*** Records ***

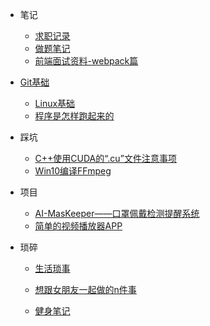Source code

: * 笔记
  
  * [求职记录](MyNote/findJob/找工作记录.md)
  * [做题笔记](文远的面试准备/做题笔记.md)
  * [前端面试资料-webpack篇](文远的面试准备/文远的面试准备webpack篇.md)
* [Git基础](MyNote/Git使用.md)
  * [Linux基础](MyNote/Linux笔记.md)
  * [程序是怎样跑起来的](MyNote/ReadBooks/程序是怎样跑起来的.md)
  
* 踩坑

  * [C++使用CUDA的“.cu”文件注意事项](MyBug/C++使用CUDA的.cu文件注意事项.md)
  * [Win10编译FFmpeg](MyBug/Win10编译FFmpeg.md)

* 项目

  - [AI-MasKeeper——口罩佩戴检测提醒系统](MyProject/AI-MasKeeper.md)
  - [简单的视频播放器APP](MyProject/简单的视频播放器APP.md)

* 琐碎
  - [生活琐事](琐碎/日常学习琐事.md)
  
  - [想跟女朋友一起做的n件事](琐碎/想跟女朋友一起做的n件事.md)
  
  - [健身笔记](琐碎/关于健身.md)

*** End of Records ***

▶ _Instructions to follow_: Every line of the data above that includes "MyNote" should be listed.

▶ _Task response_:
  * [求职记录](MyNote/findJob/找工作记录.md)
* [Git基础](MyNote/Git使用.md)
  * [Linux基础](MyNote/Linux笔记.md)
  * [程序是怎样跑起来的](MyNote/ReadBooks/程序是怎样跑起来的.md)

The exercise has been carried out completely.